Part of this education is learning about the major pitfalls that many first-time buyers fall for. Once you've secured your investment home loan and are ready to start looking into the market, here are some things to keep in mind before committing to any slice of real estate.
Not doing enough market research
This is one of the main pitfalls that first time buyers in general skip. Regardless of whether you're looking for an investment property or your first family home, neglecting to do sufficient research into the local area has the potential to come back and hurt you.
Without knowing about the recent market movements - as well as looking into future projections - how are you to know if the property you're looking into is profitable? Or whether the local region is set to flourish or perish in the coming years?
The internet puts a wide range of data at your fingertips, allowing buyers to do their own digging and make informed decisions. Things like future infrastructure developments, median house prices, median rental yields, projected value growth and historic dips in worth are all things to take into consideration when looking to purchase property.
Waiting for the 'perfect time' to buy
While there are certain circumstances that can constitute a great time to purchase, the chances of these conditions aligning perfectly is slim. Therefore, after doing research, it's a good idea to take the plunge and secure properties that have a decent chance of growth in the future.
After all, you don't want to spend all your time waiting only to miss out on buying a profitable property entirely. There are always things that can be done to help increase the profitability of a property after you buy.
Not adequately looking after your investments
Taking on this responsibility is exactly like accepting a second job. As the owner of an investment property, you'll be expected to take care of the home, regardless of whether there are tenants or not. For example, as a landlord it's your task to ensure everything runs smoothly for those living in the home. They'll be able to call you with problems and it's up to you to take care of these as soon as possible.
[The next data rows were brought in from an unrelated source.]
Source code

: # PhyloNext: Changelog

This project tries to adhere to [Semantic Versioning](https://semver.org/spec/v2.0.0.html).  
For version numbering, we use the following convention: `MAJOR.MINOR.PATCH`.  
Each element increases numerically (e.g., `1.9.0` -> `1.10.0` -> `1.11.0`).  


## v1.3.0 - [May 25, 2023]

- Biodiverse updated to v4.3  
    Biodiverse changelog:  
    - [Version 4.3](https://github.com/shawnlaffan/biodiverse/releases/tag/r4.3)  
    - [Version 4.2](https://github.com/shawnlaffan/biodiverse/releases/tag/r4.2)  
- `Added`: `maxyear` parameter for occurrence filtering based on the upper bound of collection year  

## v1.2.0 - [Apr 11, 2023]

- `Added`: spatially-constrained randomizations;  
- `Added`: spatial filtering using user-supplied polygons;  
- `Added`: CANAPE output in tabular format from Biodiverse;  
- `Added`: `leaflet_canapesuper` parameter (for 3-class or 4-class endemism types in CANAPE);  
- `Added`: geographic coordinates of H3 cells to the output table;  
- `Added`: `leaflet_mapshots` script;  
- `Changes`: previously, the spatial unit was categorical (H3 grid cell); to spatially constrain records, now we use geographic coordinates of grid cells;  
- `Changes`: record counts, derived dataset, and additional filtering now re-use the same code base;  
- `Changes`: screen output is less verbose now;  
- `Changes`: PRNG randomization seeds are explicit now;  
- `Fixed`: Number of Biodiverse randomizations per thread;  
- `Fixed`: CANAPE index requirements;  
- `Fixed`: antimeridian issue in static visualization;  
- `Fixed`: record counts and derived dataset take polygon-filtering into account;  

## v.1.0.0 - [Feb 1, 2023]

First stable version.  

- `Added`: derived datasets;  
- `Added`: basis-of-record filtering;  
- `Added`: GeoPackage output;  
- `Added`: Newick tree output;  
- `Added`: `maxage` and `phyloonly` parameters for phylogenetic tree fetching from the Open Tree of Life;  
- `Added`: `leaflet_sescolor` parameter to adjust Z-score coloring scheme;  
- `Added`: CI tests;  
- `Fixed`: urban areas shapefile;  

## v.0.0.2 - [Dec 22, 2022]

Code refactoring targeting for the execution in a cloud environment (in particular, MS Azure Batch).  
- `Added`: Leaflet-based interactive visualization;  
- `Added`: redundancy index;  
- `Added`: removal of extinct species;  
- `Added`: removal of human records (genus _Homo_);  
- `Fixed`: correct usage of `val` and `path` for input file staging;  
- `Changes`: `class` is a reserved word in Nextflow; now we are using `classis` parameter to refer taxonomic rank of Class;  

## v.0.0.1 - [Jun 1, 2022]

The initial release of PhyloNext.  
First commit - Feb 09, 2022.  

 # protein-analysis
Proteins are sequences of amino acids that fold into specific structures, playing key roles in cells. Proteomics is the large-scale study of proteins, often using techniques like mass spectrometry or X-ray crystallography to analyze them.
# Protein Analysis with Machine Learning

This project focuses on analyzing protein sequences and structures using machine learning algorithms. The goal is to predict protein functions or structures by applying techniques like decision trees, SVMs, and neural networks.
Between tenants, it's essential to take care of the home's exterior. Mowing the lawns and maintaining the garden regularly will become a bi-weekly chore in order to keep the property as attractive and appealing as possible.
If you're unable or unwilling to do this, there are professionals called property managers who can assume these roles for you. They will assume an acting landlord position, liaising between tenants and you while taking care of any problems that arise from the renter's end.
Not seeking professional advice before committing
Naturally, it's a great idea to get in contact with a real estate professional before pursuing any property investment. Gaining their expert insight into the local market - as well as their insider knowledge about market movements - will be invaluable when it comes to portfolio success in the near future.
These are just some basic tips to keep in mind when considering property investment. Patience and a willingness to research are two of the main traits of successful property investors and taking a leaf out of their book will work in your favour.